Histoire moderne 1988

LA SELVE, Sieur de, Les Amours infortunées de Léandre et d’Héron. Tragi-comédie dédiée à Monseigneur le Duc d’Alluin. Rééd. par J.-Cl. Brunon. Montpellier, Entente bibliophile, 1986. In-80, 137 p. Après le portrait des plus belles dames de la ville de Montpellier, l’Entente bibliophile vient de publier cette pièce. Écrite par un avocat appartenant vraisemblablement à une famille montpelliéraine de robins, les Portal, cette tragi-comédie dont il ne reste plus, semble-t-il, qu’un exemplaire, celui de la Bibliothèque municipale de Montpellier, est sortie des presses locales de Jean Pech en 1633. Une fois encore, l’Entente bibliophile sauve un texte ancien et elle le sauve doublement : en le rééditant scrupuleusement et en le faisant précéder d’une introduction riche dans laquelle le prof.
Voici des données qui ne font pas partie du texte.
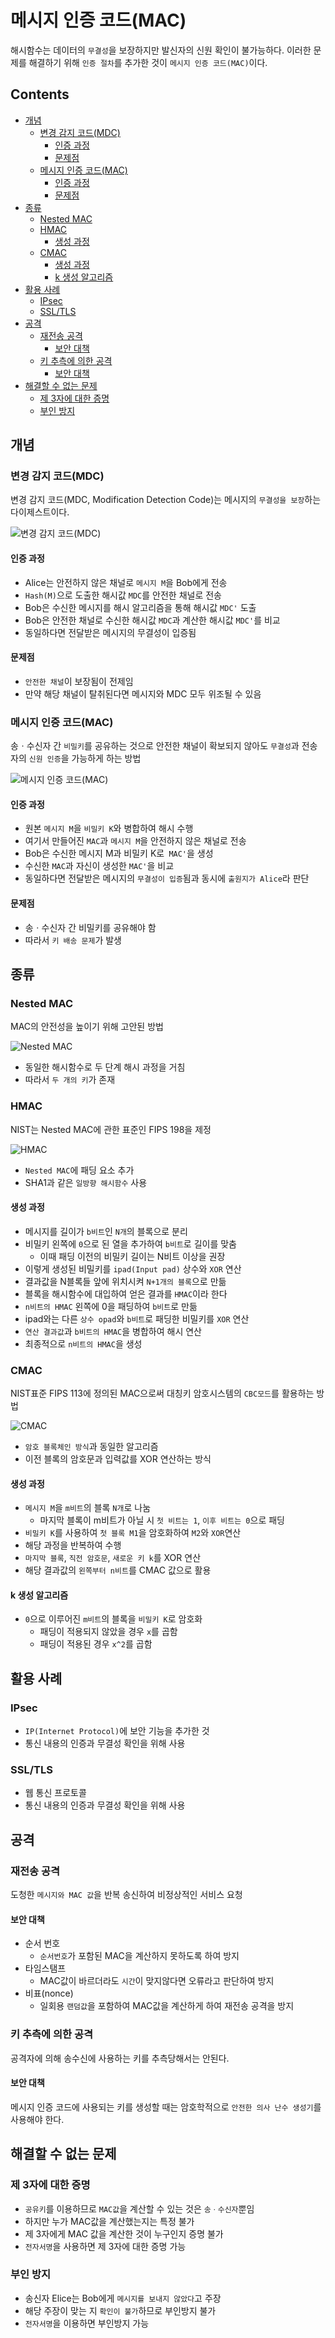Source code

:메시지 인증 코드(MAC)
===

해시함수는 데이터의 `무결성`을 보장하지만 발신자의 신원 확인이 불가능하다. 이러한 문제를 해결하기 위해 `인증 절차`를 추가한 것이 `메시지 인증 코드(MAC)`이다.

Contents
---

- [개념](#개념)
  - [변경 감지 코드(MDC)](#변경-감지-코드mdc)
    - [인증 과정](#인증-과정)
    - [문제점](#문제점)
  - [메시지 인증 코드(MAC)](#메시지-인증-코드mac)
    - [인증 과정](#인증-과정1)
    - [문제점](#문제점1)
- [종류](#종류)
  - [Nested MAC](#nested-mac)
  - [HMAC](#hmac)
    - [생성 과정](#생성-과정)
  - [CMAC](#cmac)
    - [생성 과정](#생성-과정1)
    - [k 생성 알고리즘](#k-생성-알고리즘)
- [활용 사례](#활용-사례)
  - [IPsec](#ipsec)
  - [SSL/TLS](#ssltls)
- [공격](#공격)
  - [재전송 공격](#재전송-공격)
    - [보안 대책](#보안-대책)
  - [키 추측에 의한 공격](#키-추측에-의한-공격)
    - [보안 대책](#보안-대책1)
- [해결할 수 없는 문제](#해결할-수-없는-문제)
  - [제 3자에 대한 증명](#제-3자에-대한-증명)
  - [부인 방지](#부인-방지)

개념
---

### 변경 감지 코드(MDC)

변경 감지 코드(MDC, Modification Detection Code)는 메시지의 `무결성을 보장`하는 다이제스트이다.

![변경 감지 코드(MDC)](images/2020-06-08-01-53-11.png)

#### 인증 과정

- Alice는 안전하지 않은 채널로 `메시지 M`을 Bob에게 전송
- `Hash(M)`으로 도출한 해시값 `MDC`를 안전한 채널로 전송
- Bob은 수신한 메시지를 해시 알고리즘을 통해 해시값 `MDC'` 도출
- Bob은 안전한 채널로 수신한 해시값 `MDC`과 계산한 해시값 `MDC'`를 비교
- 동일하다면 전달받은 메시지의 무결성이 입증됨

#### 문제점

- `안전한 채널`이 보장됨이 전제임
- 만약 해당 채널이 탈취된다면 메시지와 MDC 모두 위조될 수 있음

### 메시지 인증 코드(MAC)

송ㆍ수신자 간 `비밀키`를 공유하는 것으로 안전한 채널이 확보되지 않아도 `무결성`과 전송자의 `신원 인증`을 가능하게 하는 방법

![메시지 인증 코드(MAC)](images/2020-06-08-01-53-17.png)

#### 인증 과정

- 원본 `메시지 M`을 `비밀키 K`와 병합하여 해시 수행
- 여기서 만들어진 `MAC`과 `메시지 M`을 안전하지 않은 채널로 전송
- Bob은 수신한 메시지 M과 비밀키 K로` MAC'`을 생성
- 수신한 `MAC`과 자신이 생성한 `MAC'`을 비교
- 동일하다면 전달받은 메시지의 `무결성이 입증`됨과 동시에 `출원지가 Alice`라 판단

#### 문제점

- 송ㆍ수신자 간 비밀키를 공유해야 함
- 따라서 `키 배송 문제`가 발생

종류
---

### Nested MAC 

MAC의 안전성을 높이기 위해 고안된 방법

![Nested MAC](images/2020-06-08-01-24-20.png)

- 동일한 해시함수로 두 단계 해시 과정을 거침
- 따라서 `두 개의 키`가 존재

### HMAC

NIST는 Nested MAC에 관한 표준인 FIPS 198을 제정

![HMAC](images/2020-06-08-01-31-29.png)

- `Nested MAC`에 패딩 요소 추가
- SHA1과 같은 `일방향 해시함수` 사용

#### 생성 과정

- 메시지를 길이가 `b비트`인 `N개`의 블록으로 분리
- 비밀키 왼쪽에 `0`으로 된 열을 추가하여 `b비트`로 길이를 맞춤
  - 이때 패딩 이전의 비밀키 길이는 N비트 이상을 권장
- 이렇게 생성된 비밀키를 `ipad(Input pad)` 상수와 `XOR` 연산
- 결과값을 N블록들 앞에 위치시켜 `N+1개의 블록`으로 만듦
- 블록을 해시함수에 대입하여 얻은 결과를 `HMAC`이라 한다
- `n비트의 HMAC` 왼쪽에 0을 패딩하여 `b비트`로 만듦
- ipad와는 다른 `상수 opad`와 `b비트`로 패딩한 비밀키를 `XOR` 연산
- `연산 결과값`과 `b비트의 HMAC`을 병합하여 해시 연산
- 최종적으로 `n비트의 HMAC`을 생성

### CMAC

NIST표준 FIPS 113에 정의된 MAC으로써 대칭키 암호시스템의 `CBC모드`를 활용하는 방법

![CMAC](images/2020-06-08-01-44-43.png)

- `암호 블록체인 방식`과 동일한 알고리즘
- 이전 블록의 암호문과 입력값를 XOR 연산하는 방식

#### 생성 과정

- `메시지 M`을 `m비트`의 블록 `N개`로 나눔
  - 마지막 블록이 m비트가 아닐 시 `첫 비트는 1`, `이후 비트는 0`으로 패딩
- `비밀키 K`를 사용하여 `첫 블록 M1`을 암호화하여 `M2`와 `XOR`연산
- 해당 과정을 반복하여 수행
- `마지막 블록`, `직전 암호문`, `새로운 키 k`를 XOR 연산
- 해당 결과값의 `왼쪽부터 n비트`를 CMAC 값으로 활용

#### k 생성 알고리즘

- `0`으로 이루어진 `m비트`의 블록을 `비밀키 K`로 암호화
  - 패딩이 적용되지 않았을 경우 `x`를 곱함
  - 패딩이 적용된 경우 `x^2`를 곱함

활용 사례
---

### IPsec

- `IP(Internet Protocol)`에 보안 기능을 추가한 것
- 통신 내용의 인증과 무결성 확인을 위해 사용

### SSL/TLS

- 웹 통신 프로토콜
- 통신 내용의 인증과 무결성 확인을 위해 사용

공격
---

### 재전송 공격

도청한 `메시지와 MAC 값`을 반복 송신하여 비정상적인 서비스 요청

#### 보안 대책

- 순서 번호
  - `순서번호`가 포함된 MAC을 계산하지 못하도록 하여 방지
- 타임스탬프
  - MAC값이 바르더라도 `시간`이 맞지않다면 오류라고 판단하여 방지
- 비표(nonce)
  - 일회용 `랜덤값`을 포함하여 MAC값을 계산하게 하여 재전송 공격을 방지

### 키 추측에 의한 공격

공격자에 의해 송수신에 사용하는 키를 추측당해서는 안된다.

#### 보안 대책

메시지 인증 코드에 사용되는 키를 생성할 때는 암호학적으로 `안전한 의사 난수 생성기`를 사용해야 한다.

해결할 수 없는 문제
---

### 제 3자에 대한 증명

- `공유키`를 이용하므로 `MAC값`을 계산할 수 있는 것은 `송ㆍ수신자`뿐임
- 하지만 누가 MAC값을 계산했는지는 특정 불가
- 제 3자에게 MAC 값을 계산한 것이 누구인지 증명 불가
- `전자서명`을 사용하면 제 3자에 대한 증명 가능

### 부인 방지

- 송신자 Elice는 Bob에게 `메시지를 보내지 않았다`고 주장
- 해당 주장이 맞는 지 `확인이 불가`하므로 부인방지 불가
- `전자서명`을 이용하면 부인방지 가능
J.-Cl. Brunon en dégage avec élégance la signification historique et littéraire.

Quand paraît cette œuvre, la pratique locale du théâtre se trouve dans une situation toute nouvelle. Alors qu’il avait été pendant longtemps une activité d’amateurs, recrutés d’abord parmi les étudiants et les collégiens, et ensuite, après le Siège de 1622, parmi les officiers de la garnison, celui-ci est en train de devenir aussi une activité de professionnels, « entretenus par le gouverneur et par la ville », prêts à jouer en privé ou en public des ballets et des pastorales. Cette évolution répond au besoin de satisfaire un public de plus en plus nombreux qui aime trouver dans la représentation théâtrale un divertissement, mais aussi y découvrir « un avertissement moral, social et même politique ». Telle que la présente La Selve, l’histoire malheureuse des Amants de l’Hellespont répond bien à cette double fonction. En choisissant, après Marot, Marlowe et Gongora, de traiter ce thème fourni par Musée, un poète grec du IVe-Ve s., La Selve n’entend pas seulement distraire ces Messieurs des États devant lesquels sa pièce a dû vraisemblablement être jouée, mais aussi leur rappeler la tragédie que vient de connaître le Languedoc la révolte de Montmorency et son écrasement, « comme le beau Léandre par la passion amoureuse, le prestigieux Montmorency vient d’être conduit par la passion de la gloire à une mort qui tient du suicide ». Le dramaturge montpelliérain prend ses distances avec le thème antique. Imméritée chez Musée, la mort de Léandre devient ici juste et nécessaire parce qu’elle est le châtiment de l’infidélité, sollicité des Dieux, Neptune, ou Louis XIII, au nom de la légitimité : « Jamais punition ne fut plus légitime ». Elle est à la mesure de l’horreur de son crime. Comme le montre d’une manière convaincante J.-Cl. Brunon, le mythe antique a été remodelé pour le rendre plus apte à être interprété comme une allégorie de l’histoire contemporaine (cf. p. 31). On le voit, l’intérêt de cette excellente réédition ne tient pas seulement dans ce qu’elle facilite la redécouverte de « ce savoureux mélange de gasconismes et d’élégance à la parisienne », mais encore dans ce qu’elle rappelle qu’au-delà du simple divertissement cette tragédie est une véritable leçon de morale politique aux Grands de la province, encore tout fraîchement traumatisés par la révolte de Montmorency et sa tragique issue. C’est cette volonté pédagogique qui explique que cette tragi-comédie soit la seule de son temps qui s’achève par la mort des héros.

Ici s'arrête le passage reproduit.